Take last night’s A Current Affair, starring Ron Vigenser, the man accused of planting drugs on Schapelle Corby. ACA got close to bitter rival Today Tonight in the ratings, but finished a distant last in the PR stakes after an extraordinary exchange in Sydney yesterday between both programs.

TT won the national ratings with 1.278 million viewers, 27,000 in front of ACA, but did it win the war of words between the bitter rivals? In last night’s ACA, Vigenser denied being involved in planting drugs on Schapelle Corby, presently on trial in Bali. ACA paid $15,000 for that interview, a fee its EP David Hurley justified by saying TT was offering more.

At the end of TT last night, host Naomi Robson launched into a dramatic verbal assault on Hurley: “There is no nice way of saying it.
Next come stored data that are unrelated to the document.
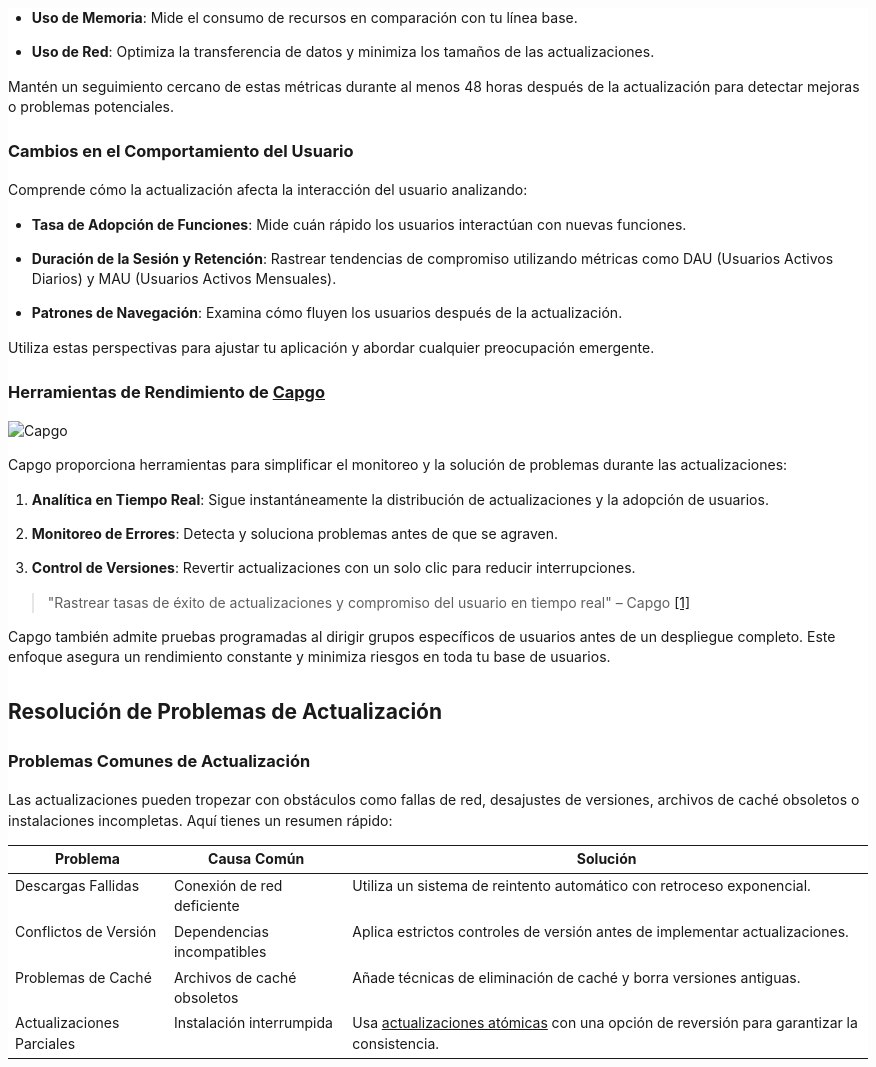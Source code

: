 -   **Uso de Memoria**: Mide el consumo de recursos en comparación con tu línea base.
    
-   **Uso de Red**: Optimiza la transferencia de datos y minimiza los tamaños de las actualizaciones.
    

Mantén un seguimiento cercano de estas métricas durante al menos 48 horas después de la actualización para detectar mejoras o problemas potenciales.

### Cambios en el Comportamiento del Usuario

Comprende cómo la actualización afecta la interacción del usuario analizando:

-   **Tasa de Adopción de Funciones**: Mide cuán rápido los usuarios interactúan con nuevas funciones.
    
-   **Duración de la Sesión y Retención**: Rastrear tendencias de compromiso utilizando métricas como DAU (Usuarios Activos Diarios) y MAU (Usuarios Activos Mensuales).
    
-   **Patrones de Navegación**: Examina cómo fluyen los usuarios después de la actualización.
    

Utiliza estas perspectivas para ajustar tu aplicación y abordar cualquier preocupación emergente.

### Herramientas de Rendimiento de [Capgo](https://capgo.app/)

![Capgo](https://mars-images.imgix.net/seobot/screenshots/capgo.app-26aea05b7e2e737b790a9becb40f7bc5-2025-03-24.jpg?auto=compress)

Capgo proporciona herramientas para simplificar el monitoreo y la solución de problemas durante las actualizaciones:

1.  **Analítica en Tiempo Real**: Sigue instantáneamente la distribución de actualizaciones y la adopción de usuarios.
    
2.  **Monitoreo de Errores**: Detecta y soluciona problemas antes de que se agraven.
    
3.  **Control de Versiones**: Revertir actualizaciones con un solo clic para reducir interrupciones.
    

> "Rastrear tasas de éxito de actualizaciones y compromiso del usuario en tiempo real" – Capgo [\[1\]](https://capgo.app/)

Capgo también admite pruebas programadas al dirigir grupos específicos de usuarios antes de un despliegue completo. Este enfoque asegura un rendimiento constante y minimiza riesgos en toda tu base de usuarios.

## Resolución de Problemas de Actualización

### Problemas Comunes de Actualización

Las actualizaciones pueden tropezar con obstáculos como fallas de red, desajustes de versiones, archivos de caché obsoletos o instalaciones incompletas. Aquí tienes un resumen rápido:

| Problema | Causa Común | Solución |
| --- | --- | --- |
| Descargas Fallidas | Conexión de red deficiente | Utiliza un sistema de reintento automático con retroceso exponencial. |
| Conflictos de Versión | Dependencias incompatibles | Aplica estrictos controles de versión antes de implementar actualizaciones. |
| Problemas de Caché | Archivos de caché obsoletos | Añade técnicas de eliminación de caché y borra versiones antiguas. |
| Actualizaciones Parciales | Instalación interrumpida | Usa [actualizaciones atómicas](https://capgo.app/docs/plugin/cloud-mode/hybrid-update/) con una opción de reversión para garantizar la consistencia. |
Mr Hurley is lying – we made no offer of money”.

Earlier, on 2GB, Hurley had said: “Despite denials by Today Tonight, they were up to their eyeballs (on Wednesday) offering to pay more than Nine … the truth is I agonised about this … at the end of the day it’s a fine line but we were doing the right thing in a legal sense”. Hurley also told the Daily Telegraph that Vigenser had signed a statutory declaration confirming that TT had offered him money B

But what are we to make of a statutory declaration from a man who admitted in the ACA interview to being jailed 11 times on 150 convictions?